Tudors‎ > ‎

Henry VIII and the Church

In 1534, Henry wanted to divorce his first wife Catherine of Aragon so that he could marry his new love, Anne Boleyn who he hoped would give him a son.

At the time, England was a Catholic country and the head of the Church, the Pope, would not allow divorce as the Catholic faith believed in marriage for life.

Henry VIII therefore set up the Church of England and made all Church officials swear that he was its leader so he could arrange his own divorce. This process was called the reformation and was confirmed by the Act of Supremacy (1534) which declared Henry to be the Supreme Head of the Church of England.

He declared any monks who spoke against him to be traitors and had them executed. 

In 1535, he sent royal commissioners led by Thomas Cromwell to all the monasteries (where monks or nuns: lived, prayed, worked and studied) who reported that many were breaking the rules by using money earned from their rich farmlands to pay for luxury living standards.

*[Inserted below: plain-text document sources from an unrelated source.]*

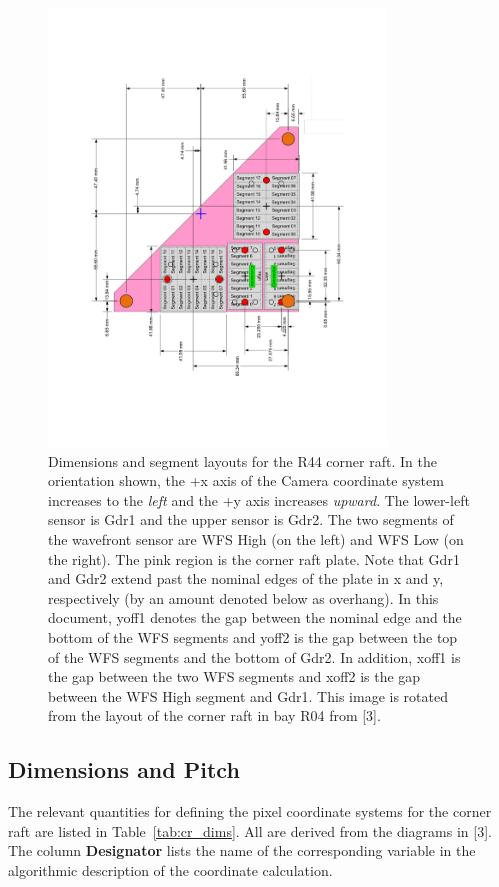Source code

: \documentclass{article}[12pt]
\begin{document}
{\begin{figure}
\centering
    \includegraphics[width=0.8\textwidth]{CR_R44.pdf}
    \caption{Dimensions and segment layouts for the R44 corner raft.  In the orientation shown, the +x axis of the Camera coordinate system increases to the {\em left} and the +y axis increases {\em upward}.  The lower-left sensor is Gdr1 and the upper sensor is Gdr2.  The two segments of the wavefront sensor are WFS High (on the left) and WFS Low (on the right).  The pink region is the corner raft plate.  Note that Gdr1 and Gdr2 extend past the nominal edges of the plate in x and y, respectively (by an amount denoted below as overhang).  In this document, yoff1 denotes the gap between the nominal edge and the bottom of the WFS segments and yoff2 is the gap between the top of the WFS segments and the bottom of Gdr2.  In addition, xoff1 is the gap between the two WFS segments and xoff2 is the gap between the WFS High segment and Gdr1. This image is rotated from the layout of the corner raft in bay R04 from [3].  }
    \label{fig:CRlayout}
\end{figure}

\subsection{Dimensions and Pitch}
The relevant quantities for defining the pixel coordinate systems for the corner raft are listed in Table~\ref{tab:cr_dims}.  All are derived from the diagrams in [3].  The column {\bf Designator} lists the name of the corresponding variable in the algorithmic description of the coordinate calculation.  

}
\end{document}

Between 1536 and 1540, Henry VIII then ordered the closing down of all: Roman Catholic abbeys, monasteries and convents across his kingdom. He: took ownership of all their possessions, had their buildings pulled down and sold off all their land. This act became known as the Dissolution of the Monasteries. It stopped monks and nuns from opposing him and it also meant that Henry could share the monasteries' wealth with his followers.